Sebagai sutradara maupun produser, Lola Amaria selalu menampilkan isu sosial di Tanah Air, dalam kemasan yang membuka mata penontonnya.
Tentu kita masih ingat bagaimana ia menghadirkan isu para TKW di Hong Kong dalam film "Minggu Pagi di Victoria Park" (2010). Lalu, Lola menyindir politik dan isu korupsi dalam "Negeri Tanpa Telinga" (2014). Tak heran jika empat filmnya disimpan dalam Perpustakaan Kongres Amerika Serikat.
Akhir Mei 2018 film terbarunya dirilis. "Lima" adalah judul singkat dari film omnibus yang menggambarkan beberapa isu sosial terkait nilai-nilai dalam Pancasila. Film ini juga seperti menyambut Asian Games 2018 di Jakarta-Palembang Agustus nanti, karena salah satu ceritanya memotret kehidupan atlet renang.
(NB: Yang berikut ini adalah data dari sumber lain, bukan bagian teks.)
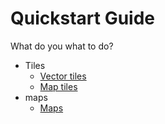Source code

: # Quickstart Guide

What do you what to do?
* Tiles
  - [Vector tiles](/opengeospatial/OGC-API-Tiles/QuickGuide/VectorTiles.md)
  - [Map tiles](/opengeospatial/OGC-API-Tiles/QuickGuide/MapTiles.md)
* maps
  - [Maps](Maps.md)
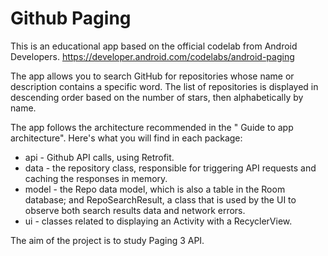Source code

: # Github Paging
This is an educational app based on the official codelab from Android Developers. 
https://developer.android.com/codelabs/android-paging

The app allows you to search GitHub for repositories whose name or description contains a specific 
word. The list of repositories is displayed in descending order based on the number of stars, 
then alphabetically by name.

The app follows the architecture recommended in the " Guide to app architecture". Here's what you
will find in each package:
- api - Github API calls, using Retrofit.
- data - the repository class, responsible for triggering API requests and caching the responses 
  in memory.
- model - the Repo data model, which is also a table in the Room database; and RepoSearchResult, 
  a class that is used by the UI to observe both search results data and network errors.
- ui - classes related to displaying an Activity with a RecyclerView.

The aim of the project is to study Paging 3 API. 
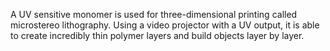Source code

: A UV sensitive monomer is used for three-dimensional printing called microstereo lithography. Using a video projector with a UV output, it is able to create incredibly thin polymer layers and build objects layer by layer.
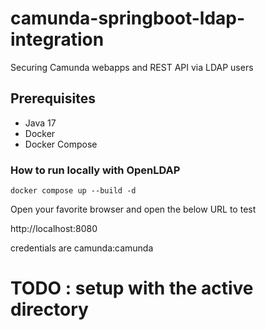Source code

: # camunda-springboot-ldap-integration
Securing Camunda webapps and REST API via LDAP users

## Prerequisites
* Java 17
* Docker
* Docker Compose

### How to run locally with OpenLDAP

`docker compose up --build -d`


Open your favorite browser and open the below URL to test

http://localhost:8080

credentials are camunda:camunda

# TODO : setup with the active directory

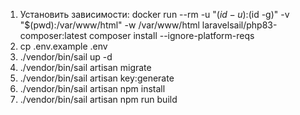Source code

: 1. Установить зависимости: docker run --rm -u "$(id -u):$(id -g)" -v "$(pwd):/var/www/html" -w /var/www/html laravelsail/php83-composer:latest composer install --ignore-platform-reqs
2. cp .env.example .env
3. ./vendor/bin/sail up -d
4. ./vendor/bin/sail artisan migrate
5. ./vendor/bin/sail artisan key:generate
6. ./vendor/bin/sail artisan npm install
7. ./vendor/bin/sail artisan npm run build
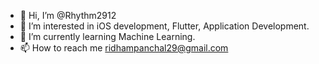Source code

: - 👋 Hi, I’m @Rhythm2912
- 👀 I’m interested in iOS development, Flutter, Application Development.
- 🌱 I’m currently learning Machine Learning.
- 📫 How to reach me ridhampanchal29@gmail.com

<!---
Rhythm2912/Rhythm2912 is a ✨ special ✨ repository because its `README.md` (this file) appears on your GitHub profile.
You can click the Preview link to take a look at your changes.
--->

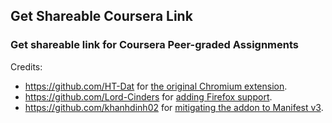 ## Get Shareable Coursera Link

### Get shareable link for Coursera Peer-graded Assignments

Credits:
- https://github.com/HT-Dat for [the original Chromium extension](https://github.com/CuongNguyen9999/chrome-extension-coursera-getter).
- https://github.com/Lord-Cinders for [adding Firefox support](https://github.com/CuongNguyen9999/chrome-extension-coursera-getter/pull/1).
- https://github.com/khanhdinh02  for [mitigating the addon to Manifest v3](https://github.com/CuongNguyen9999/chrome-extension-coursera-getter/pull/2).
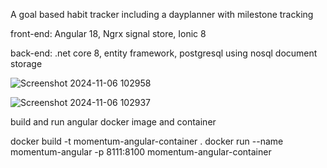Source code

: A goal based habit tracker including a dayplanner with milestone tracking

front-end: Angular 18, Ngrx signal store, Ionic 8


back-end: .net core 8, entity framework, postgresql using nosql document storage

![Screenshot 2024-11-06 102958](https://github.com/user-attachments/assets/c1f44997-249d-437e-a46d-239340935414)

![Screenshot 2024-11-06 102937](https://github.com/user-attachments/assets/989de663-e7a9-42d4-8df6-a8a343f02b2b)


build and run angular docker image and container

docker build -t momentum-angular-container .
docker run --name momentum-angular -p 8111:8100 momentum-angular-container
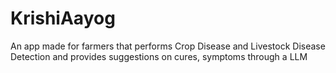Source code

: # KrishiAayog
An app made for farmers that performs Crop Disease and Livestock Disease Detection and provides suggestions on cures, symptoms through a LLM
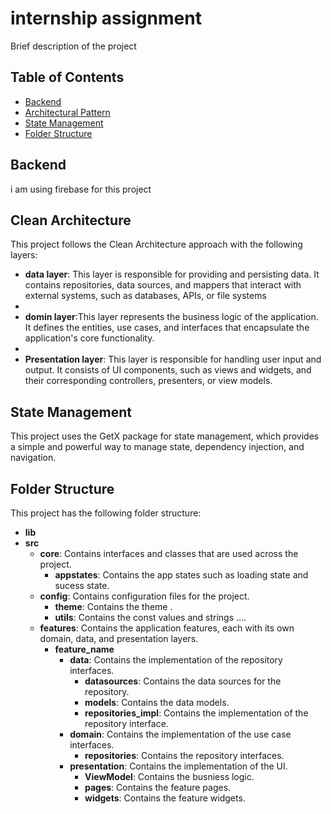 # internship assignment


Brief description of the project

## Table of Contents

- [Backend](#Backend)
- [Architectural Pattern](#architectural-pattern)
- [State Management](#state-management)
- [Folder Structure](#folder-structure)


## Backend
i am using firebase for this project

## Clean Architecture
This project follows the Clean Architecture approach with the following layers:
- **data layer**: This layer is responsible for providing and persisting data. It contains repositories, data sources, and mappers that interact with external systems, such as databases, APIs, or file systems
- 
- **domin layer**:This layer represents the business logic of the application. It defines the entities, use cases, and interfaces that encapsulate the application's core functionality.
- 
- **Presentation layer**: This layer is responsible for handling user input and output. It consists of UI components, such as views and widgets, and their corresponding controllers, presenters, or view models.

## State Management
This project uses the GetX package for state management, which provides a simple and powerful way to manage state, dependency injection, and navigation.

## Folder Structure
This project has the following folder structure:
- **lib**
- **src**
  - **core**: Contains interfaces and classes that are used across the project.
    - **appstates**: Contains the app states such as loading state and sucess state.
  - **config**: Contains configuration files for the project.
    - **theme**: Contains the theme .
    - **utils**: Contains the const values and strings ....
  - **features**: Contains the application features, each with its own domain, data, and presentation layers.
    - **feature_name**
      - **data**: Contains the implementation of the repository interfaces.
        - **datasources**: Contains the data sources for the repository.
        - **models**: Contains the data models.
        - **repositories_impl**: Contains the implementation of the repository interface.
      - **domain**: Contains the implementation of the use case interfaces.
        - **repositories**: Contains the repository interfaces.
      - **presentation**: Contains the implementation of the UI.
        - **ViewModel**: Contains the busniess logic.
        - **pages**: Contains the feature pages.
        - **widgets**: Contains the feature widgets.
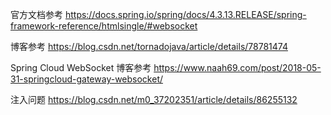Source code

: 官方文档参考
https://docs.spring.io/spring/docs/4.3.13.RELEASE/spring-framework-reference/htmlsingle/#websocket

博客参考
https://blog.csdn.net/tornadojava/article/details/78781474

Spring Cloud WebSocket 博客参考
https://www.naah69.com/post/2018-05-31-springcloud-gateway-websocket/

注入问题
https://blog.csdn.net/m0_37202351/article/details/86255132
"Lima" boleh dibilang karya Lola untuk mengajak anak muda lebih memahami nilai-nilai dalam Pancasila yang mungkin mulai terlupakan, dalam kemasan modern drama realis. Untuk film ini, Lola menjadi sutradara bersama empat sutradara lain, yaitu Adriyanto Dewo, Harvan Agustriansyah, Shalahuddin Siregar, dan Tika Pramesti.
Dalam wawancara dengan beberapa media, sebenarnya Lola ingin agar film "Lima" bisa ditonton semua umur, atau remaja. Tapi Lembaga Sensor Film memberikan rating untuk 17 tahun ke atas. Namun Lola tetap optimis pesan yang ingin disampaikan "Lima" bisa menjangkau audiens luas. "Semoga banyak yang makin memahami nilai-nilai Pancasila setelah menonton Lima," kata Lola.
"Lima" sendiri mendapat banyak pujian, termasuk dari figur publik dan selebritas, yang hampir semua menyatakan kalau film ini "wajib ditonton oleh anak muda Indonesia."